━━ SUPPLIED RECORDS ━━

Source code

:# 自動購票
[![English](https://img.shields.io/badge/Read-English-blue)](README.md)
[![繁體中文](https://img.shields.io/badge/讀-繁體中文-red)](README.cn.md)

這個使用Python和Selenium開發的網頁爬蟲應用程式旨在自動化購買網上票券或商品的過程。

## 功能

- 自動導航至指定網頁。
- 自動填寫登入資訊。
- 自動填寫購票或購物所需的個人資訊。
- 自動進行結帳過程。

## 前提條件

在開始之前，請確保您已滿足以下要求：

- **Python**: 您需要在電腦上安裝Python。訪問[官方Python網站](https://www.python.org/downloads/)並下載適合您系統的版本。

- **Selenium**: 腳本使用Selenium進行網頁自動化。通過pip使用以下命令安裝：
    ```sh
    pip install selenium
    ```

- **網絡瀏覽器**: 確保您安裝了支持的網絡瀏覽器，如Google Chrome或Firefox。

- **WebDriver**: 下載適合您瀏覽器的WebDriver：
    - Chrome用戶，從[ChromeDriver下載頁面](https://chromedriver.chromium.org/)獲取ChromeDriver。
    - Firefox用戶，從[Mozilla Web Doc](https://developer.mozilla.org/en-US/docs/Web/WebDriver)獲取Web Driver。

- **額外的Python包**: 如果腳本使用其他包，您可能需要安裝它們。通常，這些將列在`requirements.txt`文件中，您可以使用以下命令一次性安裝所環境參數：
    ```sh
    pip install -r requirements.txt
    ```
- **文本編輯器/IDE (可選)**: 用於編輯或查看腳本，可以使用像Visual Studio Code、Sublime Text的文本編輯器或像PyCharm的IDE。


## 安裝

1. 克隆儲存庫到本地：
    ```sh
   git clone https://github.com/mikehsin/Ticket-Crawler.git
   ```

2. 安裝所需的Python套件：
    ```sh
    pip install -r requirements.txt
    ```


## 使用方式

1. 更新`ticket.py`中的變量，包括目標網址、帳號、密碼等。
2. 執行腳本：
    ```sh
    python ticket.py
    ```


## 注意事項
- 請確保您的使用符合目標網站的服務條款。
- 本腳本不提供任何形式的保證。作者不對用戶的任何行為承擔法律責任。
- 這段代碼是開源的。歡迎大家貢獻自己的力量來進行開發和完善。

━━━

TASK REQUIREMENTS
Each entry above should be retyped exactly, with nothing missed.

ANSWER TO THIS EXERCISE
Source code

:# 自動購票
[![English](https://img.shields.io/badge/Read-English-blue)](README.md)
[![繁體中文](https://img.shields.io/badge/讀-繁體中文-red)](README.cn.md)

這個使用Python和Selenium開發的網頁爬蟲應用程式旨在自動化購買網上票券或商品的過程。

## 功能

- 自動導航至指定網頁。
- 自動填寫登入資訊。
- 自動填寫購票或購物所需的個人資訊。
- 自動進行結帳過程。

## 前提條件

在開始之前，請確保您已滿足以下要求：

- **Python**: 您需要在電腦上安裝Python。訪問[官方Python網站](https://www.python.org/downloads/)並下載適合您系統的版本。

- **Selenium**: 腳本使用Selenium進行網頁自動化。通過pip使用以下命令安裝：
    ```sh
    pip install selenium
    ```

- **網絡瀏覽器**: 確保您安裝了支持的網絡瀏覽器，如Google Chrome或Firefox。

- **WebDriver**: 下載適合您瀏覽器的WebDriver：
    - Chrome用戶，從[ChromeDriver下載頁面](https://chromedriver.chromium.org/)獲取ChromeDriver。
    - Firefox用戶，從[Mozilla Web Doc](https://developer.mozilla.org/en-US/docs/Web/WebDriver)獲取Web Driver。

- **額外的Python包**: 如果腳本使用其他包，您可能需要安裝它們。通常，這些將列在`requirements.txt`文件中，您可以使用以下命令一次性安裝所環境參數：
    ```sh
    pip install -r requirements.txt
    ```
- **文本編輯器/IDE (可選)**: 用於編輯或查看腳本，可以使用像Visual Studio Code、Sublime Text的文本編輯器或像PyCharm的IDE。


## 安裝

1. 克隆儲存庫到本地：
    ```sh
   git clone https://github.com/mikehsin/Ticket-Crawler.git
   ```

2. 安裝所需的Python套件：
    ```sh
    pip install -r requirements.txt
    ```


## 使用方式

1. 更新`ticket.py`中的變量，包括目標網址、帳號、密碼等。
2. 執行腳本：
    ```sh
    python ticket.py
    ```


## 注意事項
- 請確保您的使用符合目標網站的服務條款。
- 本腳本不提供任何形式的保證。作者不對用戶的任何行為承擔法律責任。
- 這段代碼是開源的。歡迎大家貢獻自己的力量來進行開發和完善。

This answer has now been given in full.